Comamonas testosteroni 3α-hydroxysteroid dehydrogenase/carbonyl reductase (3α-HSD/CR) is a key enzyme in the degradation of steroid compounds in soil and may therefore play a significant role in the bioremediation of hormonally active compounds in the environment. The enzyme is also involved in the degradation of the steroid antibiotic fusidic acid. In addition, 3α-HSD/CR mediates the carbonyl reduction of non-steroidal aldehydes and ketones. Because the gene of 3α-HSD/CR (hsdA) is inducible by steroids, we were interested in the mode of its molecular regulation. Recently, we could identify the first molecular determinant in procaryotic steroid signaling, i.e. a repressor protein (RepA), which acts as a negative regulator by binding to upstream operator sequences of hsda, thereby blocking hsdA transcription. In this work, we identified and cloned a second novel regulator gene that we named RepB. The gene locates 932 bp downstream from hsdA on the C. testosteroni chromosome with an orientation opposite to that of hsdA. The open reading frame of RepB consists of 237 bp and translates into a protein of 78 amino acids that was found to act as a repressor that regulates hsdA expression on the translational level. Northern blot analysis, UV-cross linking, gel-shift assays, and competition experiments proved that RepB binds to a 16-nucleotide sequence downstream of AUG at the 5' end of the 3α-HSD/CR mRNA, thereby blocking hsdA translation. Testosterone, on the other hand, was shown to specifically bind to RepB, thereby yielding the release of RepB from the 3α-HSD/CR mRNA such that hsdA translation could proceed.
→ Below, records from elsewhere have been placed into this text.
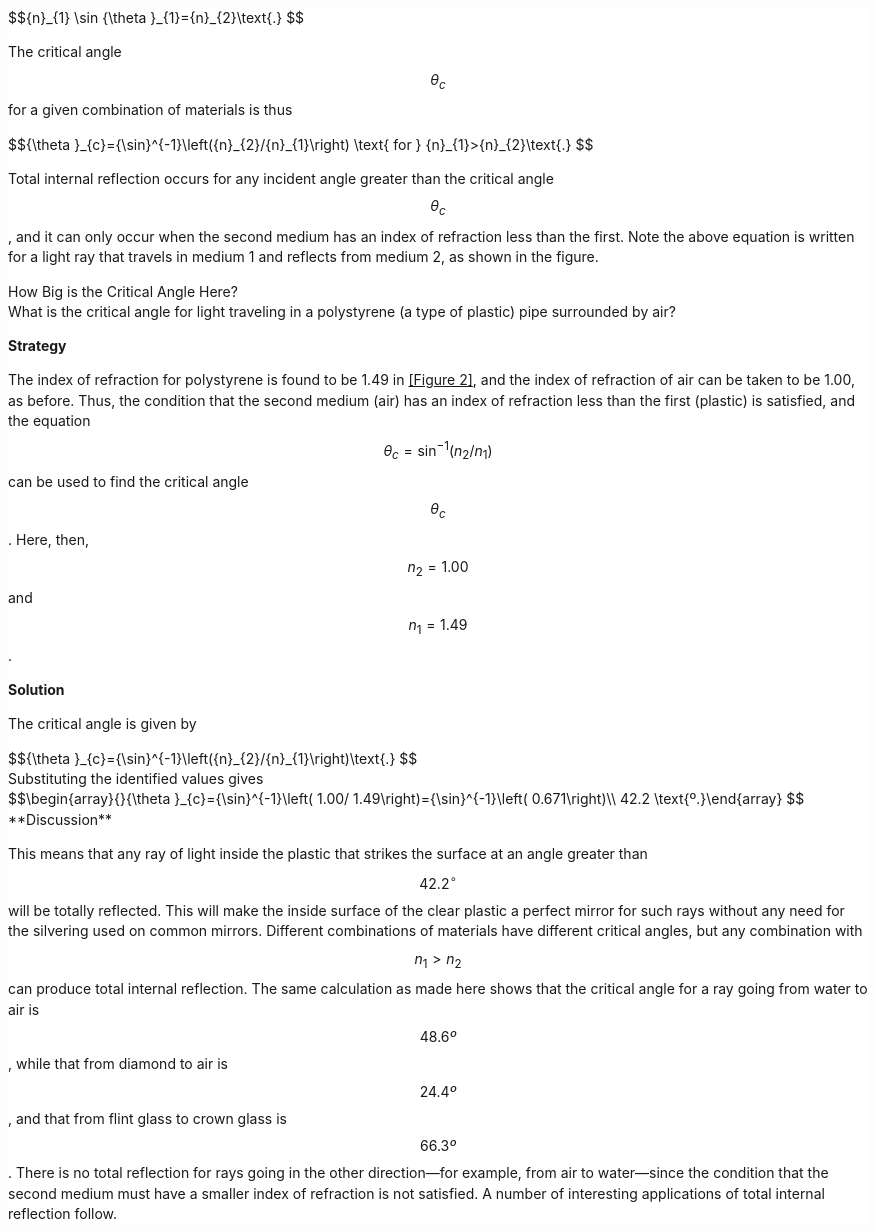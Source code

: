 <div class="equation" >
 $${n}_{1} \sin {\theta }_{1}={n}_{2}\text{.} $$
</div>

The critical angle $${\theta }_{c} $$ for a given combination of materials is
thus

<div class="equation" >
 $${\theta }_{c}={\sin}^{-1}\left({n}_{2}/{n}_{1}\right) \text{ for } {n}_{1}>{n}_{2}\text{.} $$
</div>

Total internal reflection occurs for any incident angle greater than the
critical angle $${\theta }_{c} $$ , and it can only occur when the second medium
has an index of refraction less than the first. Note the above equation is
written for a light ray that travels in medium 1 and reflects from medium 2, as
shown in the figure.

<div id="Example1" class="example" markdown="1">
<div class="title">
How Big is the Critical Angle Here?
</div>
What is the critical angle for light traveling in a polystyrene (a type of plastic) pipe surrounded by air?

**Strategy**

The index of refraction for polystyrene is found to be 1.49
in [[Figure 2]](#Figure2), and the index of refraction of air can be taken to be
1.00, as before. Thus, the condition that the second medium (air) has an index
of refraction less than the first (plastic) is satisfied, and the equation
$${\theta }_{c}={\sin}^{-1}\left({n}_{2}/{n}_{1}\right) $$ can be used to find
the critical angle $${\theta }_{c} $$ . Here, then, $${n}_{2}= 1.00 $$ and
$${n}_{1}= 1.49 $$.

**Solution**

The critical angle is given by

<div class="equation" >
 $${\theta }_{c}={\sin}^{-1}\left({n}_{2}/{n}_{1}\right)\text{.} $$
</div>
Substituting the identified values gives

<div class="equation" >
 $$\begin{array}{}{\theta }_{c}={\sin}^{-1}\left( 1.00/ 1.49\right)={\sin}^{-1}\left( 0.671\right)\\ 42.2 \text{º.}\end{array} $$
</div>
**Discussion**

This means that any ray of light inside the plastic that strikes the surface at
an angle greater than $$42.2 ^\circ $$ will be totally reflected. This will
make the inside surface of the clear plastic a perfect mirror for such rays
without any need for the silvering used on common mirrors. Different
combinations of materials have different critical angles, but any combination
with $${n}_{1}>{n}_{2} $$ can produce total internal reflection. The same
calculation as made here shows that the critical angle for a ray going from
water to air is $$ 48.6 º $$ , while that from diamond to air is $$ 24.4 º $$ ,
and that from flint glass to crown glass is $$ 66.3º $$ . There is no total
reflection for rays going in the other direction—for example, from air to
water—since the condition that the second medium must have a smaller index of
refraction is not satisfied. A number of interesting applications of total
internal reflection follow.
Data bank searches with the RepB primary structure yielded a 46.2% identity to the regulator of nucleoside diphosphate kinase, a formerly unknown protein from Escherichia coli that can restore a growth defect in alginate production in Pseudomonas aeruginosa. In conclusion, the induction of hsdA by steroids in fact is a derepression where steroidal inducers bind to two repressor proteins, RepA and RepB, thereby preventing blocking of hsdA transcription and translation, respectively.